*Dataset entries*.
□ □ □ □

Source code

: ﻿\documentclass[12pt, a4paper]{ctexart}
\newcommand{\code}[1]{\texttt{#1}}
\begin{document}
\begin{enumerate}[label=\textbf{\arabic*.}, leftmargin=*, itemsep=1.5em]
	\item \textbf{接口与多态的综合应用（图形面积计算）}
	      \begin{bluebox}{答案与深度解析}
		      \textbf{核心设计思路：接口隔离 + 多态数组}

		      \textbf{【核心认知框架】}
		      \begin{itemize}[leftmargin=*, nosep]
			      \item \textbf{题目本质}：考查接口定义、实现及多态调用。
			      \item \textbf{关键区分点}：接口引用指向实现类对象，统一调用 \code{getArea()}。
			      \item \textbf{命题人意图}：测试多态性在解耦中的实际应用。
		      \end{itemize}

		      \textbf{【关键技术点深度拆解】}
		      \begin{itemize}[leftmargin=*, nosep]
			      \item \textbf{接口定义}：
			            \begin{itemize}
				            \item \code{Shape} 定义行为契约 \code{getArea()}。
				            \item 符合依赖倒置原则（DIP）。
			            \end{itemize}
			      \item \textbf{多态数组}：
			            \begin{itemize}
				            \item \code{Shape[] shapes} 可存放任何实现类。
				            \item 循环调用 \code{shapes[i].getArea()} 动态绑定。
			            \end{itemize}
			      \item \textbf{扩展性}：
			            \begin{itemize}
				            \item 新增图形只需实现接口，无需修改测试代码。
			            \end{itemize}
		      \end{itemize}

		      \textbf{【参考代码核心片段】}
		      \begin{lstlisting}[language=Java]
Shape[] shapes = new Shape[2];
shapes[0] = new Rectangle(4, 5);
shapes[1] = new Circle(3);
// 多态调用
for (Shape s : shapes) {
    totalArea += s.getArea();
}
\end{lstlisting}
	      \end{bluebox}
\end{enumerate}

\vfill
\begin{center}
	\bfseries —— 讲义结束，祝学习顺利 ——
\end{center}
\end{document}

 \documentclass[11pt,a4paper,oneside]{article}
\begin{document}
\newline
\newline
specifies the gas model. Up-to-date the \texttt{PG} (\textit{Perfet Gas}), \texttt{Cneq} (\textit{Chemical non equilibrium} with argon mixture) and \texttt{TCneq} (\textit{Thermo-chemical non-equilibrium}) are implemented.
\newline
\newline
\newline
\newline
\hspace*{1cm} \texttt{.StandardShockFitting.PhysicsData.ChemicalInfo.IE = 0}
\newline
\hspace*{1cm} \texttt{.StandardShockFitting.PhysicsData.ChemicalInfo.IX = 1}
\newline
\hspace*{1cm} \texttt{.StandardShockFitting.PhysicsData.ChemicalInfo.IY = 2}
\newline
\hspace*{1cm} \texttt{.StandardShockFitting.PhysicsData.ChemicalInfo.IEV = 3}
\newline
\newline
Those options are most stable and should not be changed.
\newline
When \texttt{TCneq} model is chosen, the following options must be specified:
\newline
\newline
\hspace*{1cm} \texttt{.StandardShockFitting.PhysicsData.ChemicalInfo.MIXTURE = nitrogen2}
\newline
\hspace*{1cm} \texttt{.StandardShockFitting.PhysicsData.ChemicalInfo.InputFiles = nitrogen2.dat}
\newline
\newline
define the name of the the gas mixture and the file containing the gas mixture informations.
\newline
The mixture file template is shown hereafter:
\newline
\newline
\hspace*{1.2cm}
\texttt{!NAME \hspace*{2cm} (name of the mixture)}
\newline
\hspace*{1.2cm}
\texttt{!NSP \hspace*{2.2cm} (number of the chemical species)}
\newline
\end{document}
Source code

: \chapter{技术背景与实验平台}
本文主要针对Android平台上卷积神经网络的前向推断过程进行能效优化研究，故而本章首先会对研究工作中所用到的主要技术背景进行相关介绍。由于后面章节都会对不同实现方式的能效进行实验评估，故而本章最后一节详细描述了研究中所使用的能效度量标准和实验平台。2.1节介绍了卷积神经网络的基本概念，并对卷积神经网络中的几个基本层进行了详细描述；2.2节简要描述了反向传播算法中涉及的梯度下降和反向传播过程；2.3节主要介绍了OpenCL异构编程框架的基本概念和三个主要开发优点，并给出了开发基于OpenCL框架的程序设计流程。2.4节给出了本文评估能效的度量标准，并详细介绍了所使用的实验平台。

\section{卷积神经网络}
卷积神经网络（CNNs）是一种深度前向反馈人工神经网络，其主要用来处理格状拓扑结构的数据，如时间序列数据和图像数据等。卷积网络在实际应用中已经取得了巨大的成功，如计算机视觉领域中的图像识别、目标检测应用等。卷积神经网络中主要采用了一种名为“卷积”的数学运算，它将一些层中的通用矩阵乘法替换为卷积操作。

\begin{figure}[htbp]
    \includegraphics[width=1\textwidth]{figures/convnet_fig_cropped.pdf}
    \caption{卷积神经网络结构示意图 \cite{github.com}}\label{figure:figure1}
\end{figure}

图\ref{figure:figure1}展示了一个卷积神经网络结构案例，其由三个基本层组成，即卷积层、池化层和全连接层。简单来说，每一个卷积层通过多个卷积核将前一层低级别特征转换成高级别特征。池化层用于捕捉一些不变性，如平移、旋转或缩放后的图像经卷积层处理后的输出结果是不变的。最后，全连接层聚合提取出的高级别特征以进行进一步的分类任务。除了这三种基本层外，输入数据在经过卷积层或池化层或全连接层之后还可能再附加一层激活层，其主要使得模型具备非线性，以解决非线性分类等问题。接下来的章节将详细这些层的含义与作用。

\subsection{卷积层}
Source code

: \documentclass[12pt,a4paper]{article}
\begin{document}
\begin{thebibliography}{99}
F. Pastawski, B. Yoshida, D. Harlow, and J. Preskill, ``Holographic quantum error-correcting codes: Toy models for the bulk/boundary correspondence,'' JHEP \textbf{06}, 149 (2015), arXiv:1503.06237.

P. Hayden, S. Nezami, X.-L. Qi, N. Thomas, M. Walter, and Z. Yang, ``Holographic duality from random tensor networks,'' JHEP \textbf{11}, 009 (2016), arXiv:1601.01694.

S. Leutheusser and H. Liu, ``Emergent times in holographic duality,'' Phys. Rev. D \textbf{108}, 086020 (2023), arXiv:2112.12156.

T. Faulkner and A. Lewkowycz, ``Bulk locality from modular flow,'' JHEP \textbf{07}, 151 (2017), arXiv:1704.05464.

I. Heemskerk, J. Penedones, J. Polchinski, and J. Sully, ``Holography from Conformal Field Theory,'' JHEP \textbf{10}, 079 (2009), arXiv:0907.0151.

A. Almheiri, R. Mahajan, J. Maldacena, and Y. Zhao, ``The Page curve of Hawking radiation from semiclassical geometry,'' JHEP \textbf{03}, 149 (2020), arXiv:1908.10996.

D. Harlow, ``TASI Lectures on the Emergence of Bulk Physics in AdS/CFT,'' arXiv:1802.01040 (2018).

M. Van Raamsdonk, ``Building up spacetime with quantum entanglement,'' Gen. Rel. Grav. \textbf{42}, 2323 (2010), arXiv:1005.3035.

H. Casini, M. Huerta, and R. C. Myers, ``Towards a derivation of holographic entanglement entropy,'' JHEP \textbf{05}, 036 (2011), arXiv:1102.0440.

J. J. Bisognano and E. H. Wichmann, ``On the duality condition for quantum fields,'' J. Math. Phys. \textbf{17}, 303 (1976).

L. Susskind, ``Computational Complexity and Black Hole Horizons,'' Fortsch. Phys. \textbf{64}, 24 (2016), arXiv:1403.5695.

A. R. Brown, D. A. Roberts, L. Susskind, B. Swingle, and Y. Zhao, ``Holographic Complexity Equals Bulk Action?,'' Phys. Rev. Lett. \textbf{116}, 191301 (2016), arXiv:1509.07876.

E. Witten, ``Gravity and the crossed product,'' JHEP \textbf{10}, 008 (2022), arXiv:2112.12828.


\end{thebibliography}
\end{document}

□ □ □ □

*Work required*.
From the entries above, copy out every line where the string "with" appears.

*Response to this exercise*.
specifies the gas model. Up-to-date the \texttt{PG} (\textit{Perfet Gas}), \texttt{Cneq} (\textit{Chemical non equilibrium} with argon mixture) and \texttt{TCneq} (\textit{Thermo-chemical non-equilibrium}) are implemented.
M. Van Raamsdonk, ``Building up spacetime with quantum entanglement,'' Gen. Rel. Grav. \textbf{42}, 2323 (2010), arXiv:1005.3035.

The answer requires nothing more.